ボランティアのコミュニティ・ヘルス・ワーカーを対象とした研修風景
ボランティアのコミュニティ・ヘルス・ワーカーを対象とした研修風景
研修で子どもの体重を測定するための器具の使い方を学ぶコミュニティ・ヘルス・ワーカーたち
研修で子どもの体重を測定するための器具の使い方を学ぶコミュニティ・ヘルス・ワーカーたち
そこで、コミュニティ・ヘルス・ワーカーが子どもの栄養状態を正しく把握し、村人を対象とした栄養に関する講習会や家庭訪問の際に適切な栄養指導を行うことができるよう、ヘルス・ワーカーの能力向上のための研修を実施しました。ヘルス・ワーカーたちのレベルにあった現地語(ソト語)の研修用教材が乏しかったため、(特活) シェア=国際保健協力市民の会の協力で派遣された日本人栄養専門家のアドバイスを得ながら、既存の研修内容の改定を進めました。

研修やその後のフォローアップの結果、ヘルス・ワーカーたちは、きちんと乳幼児の身長や体重を測ったり、記録をつけることができるようになりました。 また、5歳児以下測定や村での集会、クリニックや病院での妊婦を対象とした母親健診などで、研修を受けたコミュニティ・ヘルス・ワーカーによる栄養や健康に関する講習会が実施されるようになり、主に母親たちが栄養についての知識を得るよい機会となりました。講習会のトピックは、妊産婦の高栄養摂取の重要性、乳幼児の食事、栄養失調にかかる5つの原因、乳幼児がどのような症状を発症した際にクリニックに連れて行くべきかなど11のトピックがあり、毎回、1トピックずつ取り上げられました。また、研修を受講したコミュニティ・ヘルス・ワーカーが所属するクリニックや病院では、改定された現地語の研修教材を使って彼らが自主学習を行うようになりました。以前は、きちんとした研修がなく、このような取り組みがほとんど行われていなかったことを考えると大きな前進です。この活動を通して、活動対象地域11コミュニティ69村から35名のコミュニティ・ヘルス・ワーカーが研修を受けることができました。  

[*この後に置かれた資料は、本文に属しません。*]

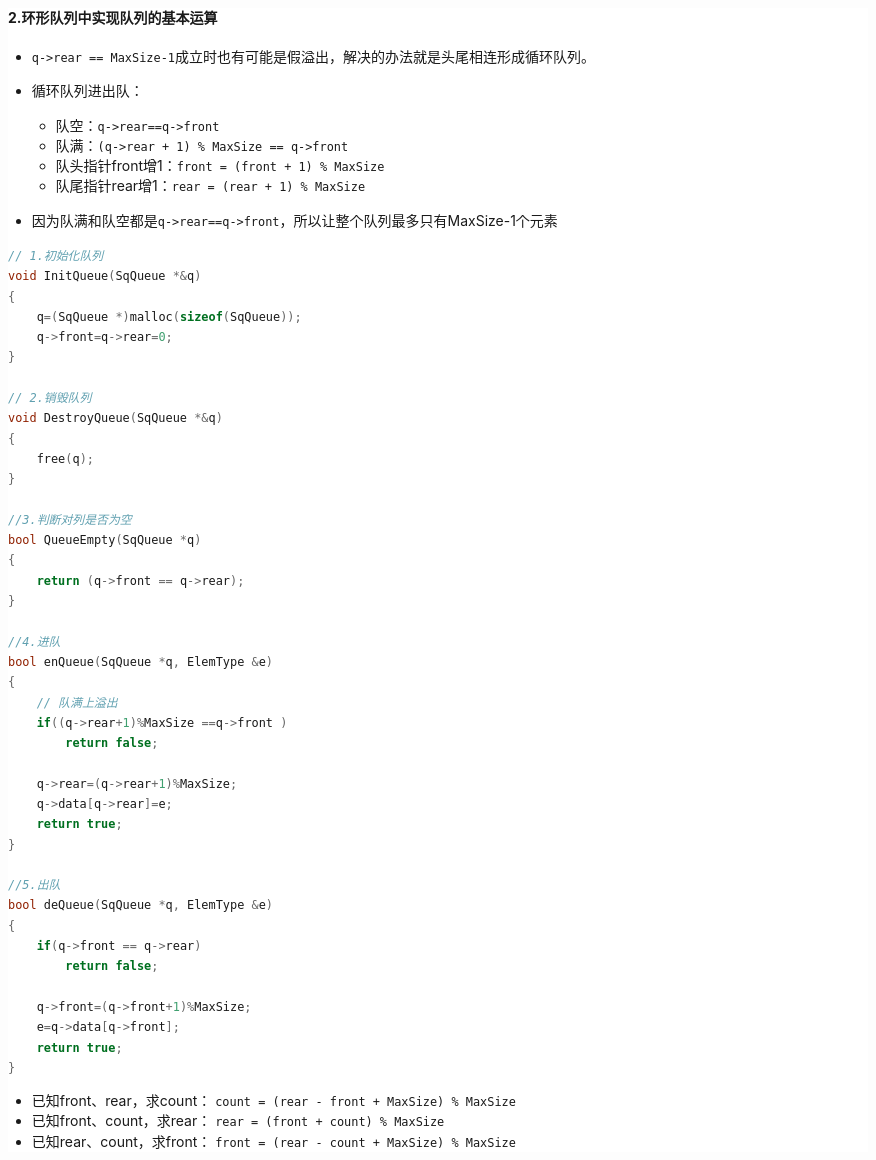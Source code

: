 #### 2.环形队列中实现队列的基本运算
- ```q->rear == MaxSize-1```成立时也有可能是假溢出，解决的办法就是头尾相连形成循环队列。
- 循环队列进出队：
	- 队空：```q->rear==q->front```
	- 队满：```(q->rear + 1) % MaxSize == q->front```
	- 队头指针front增1：```front = (front + 1) % MaxSize```
	- 队尾指针rear增1：```rear = (rear + 1) % MaxSize```

- 因为队满和队空都是```q->rear==q->front```，所以让整个队列最多只有MaxSize-1个元素

```C++
// 1.初始化队列
void InitQueue(SqQueue *&q)
{
	q=(SqQueue *)malloc(sizeof(SqQueue));
	q->front=q->rear=0;
} 

// 2.销毁队列
void DestroyQueue(SqQueue *&q)
{
	free(q);
}

//3.判断对列是否为空
bool QueueEmpty(SqQueue *q)
{
	return (q->front == q->rear);
} 

//4.进队
bool enQueue(SqQueue *q, ElemType &e)
{
	// 队满上溢出 
	if((q->rear+1)%MaxSize ==q->front )
		return false;
		
	q->rear=(q->rear+1)%MaxSize; 
	q->data[q->rear]=e;
	return true;
}

//5.出队
bool deQueue(SqQueue *q, ElemType &e)
{
	if(q->front == q->rear)
		return false;
		
	q->front=(q->front+1)%MaxSize;
	e=q->data[q->front];
	return true;
} 
```
- 已知front、rear，求count： ```count = (rear - front + MaxSize) % MaxSize```
- 已知front、count，求rear： ```rear = (front + count) % MaxSize```
- 已知rear、count，求front： ```front = (rear - count + MaxSize) % MaxSize```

この事業の対象地域であるセンク川渓谷は、各村、各コミュニティへのアクセスの悪さから、なかなか支援が届かなかった地域でしたが、地域住民の積極的な参加が得られたことで、7カ月という短期間にもかかわらず、ある程度の成果を得ることができたと思います。しかし、この事業で支援した家庭菜園の普及・定着やコミュニティ・ヘルス・ワーカーのさらなる能力向上は長期的に取り組むべき課題です。現在、CAREレソトの現地スタッフにより、その後のフォローアップが行われています。ケア・インターナショナル ジャパンでは、今後、さらにこの事業の成果を確実にするための後続事業を実施する計画です。